T’Pol raised an eyebrow. “Thank you, Corporal.” She toggled the comm off and turned to Crewman Baird at the communications console. “Crewman Baird, please locate Ensign Mayweather.”
Baird’s fingers tapped at his console, and he concentrated for a moment. “Ensign Mayweather is in Commander Tucker’s berth, sir.”
Curious, T’Pol thought. She adjusted the com controls again. “Sub-Commander T’Pol to Ensign Mayweather.”

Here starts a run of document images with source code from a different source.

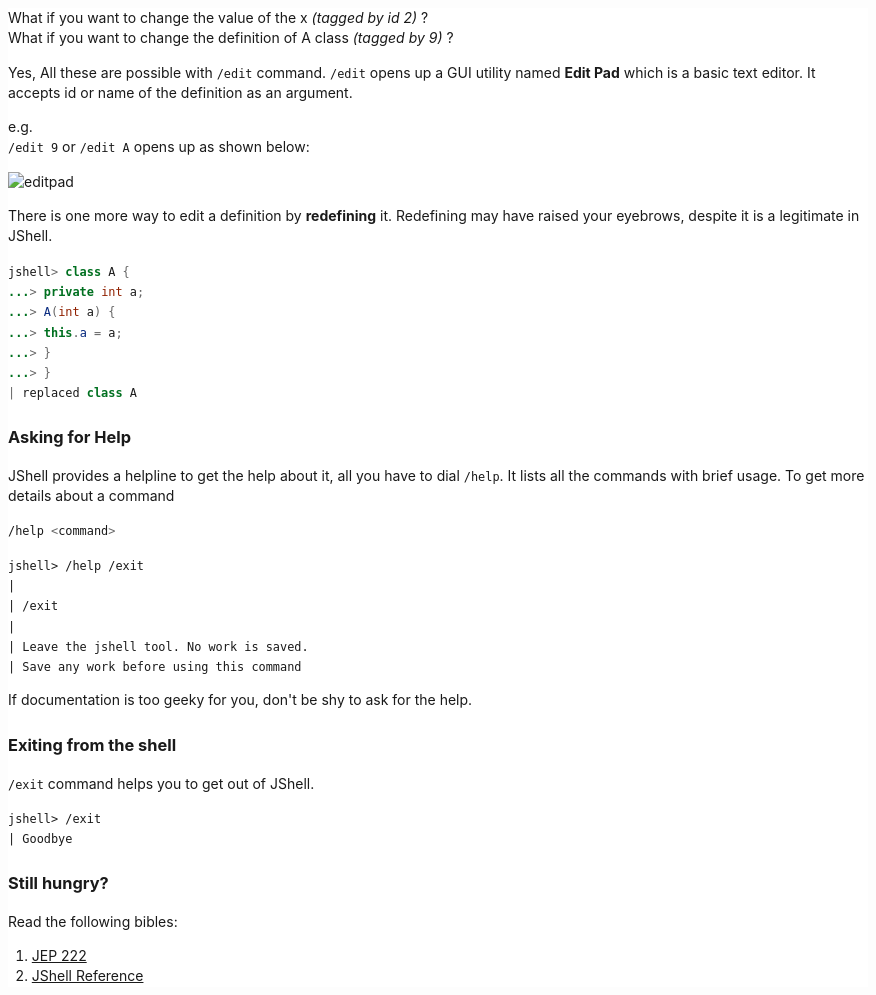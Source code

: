 What if you want to change the value of the x *(tagged by id 2)* ?   
What if you want to change the definition of A class *(tagged by 9)* ?

Yes, All these are possible with `/edit` command. `/edit` opens up a GUI utility named **Edit Pad** which is a basic text editor. It accepts id or name of the definition as an argument.

e.g.  
`/edit 9` or `/edit A` opens up as shown below:

![editpad](/post/jshell.png)

There is one more way to edit a definition by **redefining** it. Redefining may have raised your eyebrows, despite it is a legitimate in JShell.

```java
jshell> class A {
...> private int a;
...> A(int a) {
...> this.a = a;
...> }
...> }
| replaced class A
```

### Asking for Help

JShell provides a helpline to get the help about it, all you have to dial `/help`. It lists all the commands with brief usage.
To get more details about a command

```sh
/help <command>
```

```
jshell> /help /exit
|
| /exit
|
| Leave the jshell tool. No work is saved.
| Save any work before using this command
```

If documentation is too geeky for you, don't be shy to ask for the help.

### Exiting from the shell

`/exit` command helps you to get out of JShell.

```
jshell> /exit
| Goodbye
```

### Still hungry?

Read the following bibles:

1. [JEP 222](http://openjdk.java.net/jeps/222)
2. [JShell Reference](https://docs.oracle.com/javase/9/tools/jshell.htm)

This time, after a few moments, she heard Travis’s familiar voice, though he sounded tired. “Mayweather here.”
“Ensign, please report to the command center.”
“I’ll be right there, Sub-Commander.”
Curiosity flitted briefly through T’Pol’s head yet again. Why was Ensign Mayweather sleeping in Trip’s quarters?
“Charles Anthony Tucker, you march back in here!”
Trip cursed under his breath. He had almost made it out of the house without getting caught.
“What, Mom?”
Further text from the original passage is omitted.